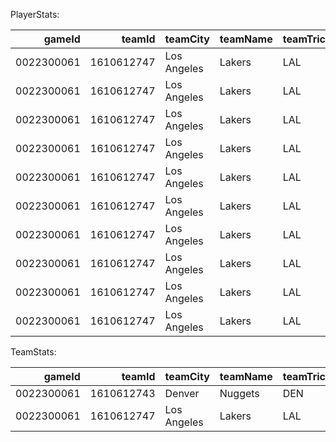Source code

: PlayerStats:

|     gameId |     teamId | teamCity    | teamName   | teamTricode   | teamSlug   |   personId | firstName   | familyName   | nameI        | playerSlug      | position   | comment   |   jerseyNum | minutes   |   points |   contestedShots |   contestedShots2pt |   contestedShots3pt |   deflections |   chargesDrawn |   screenAssists |   screenAssistPoints |   looseBallsRecoveredOffensive |   looseBallsRecoveredDefensive |   looseBallsRecoveredTotal |   offensiveBoxOuts |   defensiveBoxOuts |   boxOutPlayerTeamRebounds |   boxOutPlayerRebounds |   boxOuts |
|-----------:|-----------:|:------------|:-----------|:--------------|:-----------|-----------:|:------------|:-------------|:-------------|:----------------|:-----------|:----------|------------:|:----------|---------:|-----------------:|--------------------:|--------------------:|--------------:|---------------:|----------------:|---------------------:|-------------------------------:|-------------------------------:|---------------------------:|-------------------:|-------------------:|---------------------------:|-----------------------:|----------:|
| 0022300061 | 1610612747 | Los Angeles | Lakers     | LAL           | lakers     |    1627752 | Taurean     | Prince       | T. Prince    | taurean-prince  | F          |           |          12 | 29:53     |       18 |                7 |                   4 |                   3 |             1 |              0 |               0 |                    0 |                              0 |                              0 |                          0 |                  0 |                  1 |                          1 |                      0 |         1 |
| 0022300061 | 1610612747 | Los Angeles | Lakers     | LAL           | lakers     |       2544 | LeBron      | James        | L. James     | lebron-james    | F          |           |          23 | 29:01     |       21 |                5 |                   4 |                   1 |             1 |              0 |               0 |                    0 |                              2 |                              0 |                          2 |                  0 |                  1 |                          1 |                      0 |         1 |
| 0022300061 | 1610612747 | Los Angeles | Lakers     | LAL           | lakers     |     203076 | Anthony     | Davis        | A. Davis     | anthony-davis   | C          |           |           3 | 34:09     |       17 |                9 |                   6 |                   3 |             1 |              0 |               5 |                   11 |                              1 |                              0 |                          1 |                  0 |                  1 |                          1 |                      1 |         1 |
| 0022300061 | 1610612747 | Los Angeles | Lakers     | LAL           | lakers     |    1630559 | Austin      | Reaves       | A. Reaves    | austin-reaves   | G          |           |          15 | 31:20     |       14 |                4 |                   3 |                   1 |             3 |              1 |               0 |                    0 |                              1 |                              0 |                          1 |                  0 |                  0 |                          0 |                      0 |         0 |
| 0022300061 | 1610612747 | Los Angeles | Lakers     | LAL           | lakers     |    1626156 | D'Angelo    | Russell      | D. Russell   | dangelo-russell | G          |           |           1 | 36:11     |       11 |                3 |                   2 |                   1 |             6 |              0 |               0 |                    0 |                              0 |                              0 |                          0 |                  0 |                  0 |                          0 |                      0 |         0 |
| 0022300061 | 1610612747 | Los Angeles | Lakers     | LAL           | lakers     |    1629060 | Rui         | Hachimura    | R. Hachimura | rui-hachimura   |            |           |          28 | 14:38     |        6 |                2 |                   2 |                   0 |             2 |              0 |               0 |                    0 |                              0 |                              0 |                          0 |                  1 |                  0 |                          1 |                      1 |         1 |
| 0022300061 | 1610612747 | Los Angeles | Lakers     | LAL           | lakers     |    1629216 | Gabe        | Vincent      | G. Vincent   | gabe-vincent    |            |           |           7 | 22:18     |        6 |                2 |                   2 |                   0 |             2 |              0 |               0 |                    0 |                              0 |                              0 |                          0 |                  0 |                  0 |                          0 |                      0 |         0 |
| 0022300061 | 1610612747 | Los Angeles | Lakers     | LAL           | lakers     |    1629637 | Jaxson      | Hayes        | J. Hayes     | jaxson-hayes    |            |           |          11 | 6:54      |        0 |                1 |                   0 |                   1 |             0 |              0 |               0 |                    0 |                              0 |                              0 |                          0 |                  0 |                  1 |                          1 |                      0 |         1 |
| 0022300061 | 1610612747 | Los Angeles | Lakers     | LAL           | lakers     |    1629629 | Cam         | Reddish      | C. Reddish   | cam-reddish     |            |           |           5 | 17:38     |        7 |                3 |                   1 |                   2 |             0 |              0 |               0 |                    0 |                              0 |                              0 |                          0 |                  0 |                  0 |                          0 |                      0 |         0 |
| 0022300061 | 1610612747 | Los Angeles | Lakers     | LAL           | lakers     |    1626174 | Christian   | Wood         | C. Wood      | christian-wood  |            |           |          35 | 15:28     |        7 |                3 |                   2 |                   1 |             0 |              0 |               1 |                    3 |                              0 |                              0 |                          0 |                  0 |                  0 |                          0 |                      0 |         0 |

TeamStats:

|     gameId |     teamId | teamCity    | teamName   | teamTricode   | teamSlug   | minutes       |   points |   contestedShots |   contestedShots2pt |   contestedShots3pt |   deflections |   chargesDrawn |   screenAssists |   screenAssistPoints |   looseBallsRecoveredOffensive |   looseBallsRecoveredDefensive |   looseBallsRecoveredTotal |   offensiveBoxOuts |   defensiveBoxOuts |   boxOutPlayerTeamRebounds |   boxOutPlayerRebounds |   boxOuts |
|-----------:|-----------:|:------------|:-----------|:--------------|:-----------|:--------------|---------:|-----------------:|--------------------:|--------------------:|--------------:|---------------:|----------------:|---------------------:|-------------------------------:|-------------------------------:|---------------------------:|-------------------:|-------------------:|---------------------------:|-----------------------:|----------:|
| 0022300061 | 1610612743 | Denver      | Nuggets    | DEN           | nuggets    | 240.000000:00 |      119 |               46 |                  31 |                  15 |            10 |              0 |              11 |                   25 |                              4 |                              3 |                          7 |                  2 |                  2 |                          4 |                      4 |         4 |
| 0022300061 | 1610612747 | Los Angeles | Lakers     | LAL           | lakers     | 240.000000:00 |      107 |               40 |                  27 |                  13 |            16 |              1 |               6 |                   14 |                              4 |                              0 |                          4 |                  1 |                  4 |                          5 |                      2 |         5 |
^^^^^^^^^^^^^^^^
» WHAT TO PRODUCE:
For this exercise, output exactly the lines above from the line with "1627752 | Taurean" to the line with "2544 | LeBron", counting both, and leave out the rest.

» REPLY:
| 0022300061 | 1610612747 | Los Angeles | Lakers     | LAL           | lakers     |    1627752 | Taurean     | Prince       | T. Prince    | taurean-prince  | F          |           |          12 | 29:53     |       18 |                7 |                   4 |                   3 |             1 |              0 |               0 |                    0 |                              0 |                              0 |                          0 |                  0 |                  1 |                          1 |                      0 |         1 |
| 0022300061 | 1610612747 | Los Angeles | Lakers     | LAL           | lakers     |       2544 | LeBron      | James        | L. James     | lebron-james    | F          |           |          23 | 29:01     |       21 |                5 |                   4 |                   1 |             1 |              0 |               0 |                    0 |                              2 |                              0 |                          2 |                  0 |                  1 |                          1 |                      0 |         1 |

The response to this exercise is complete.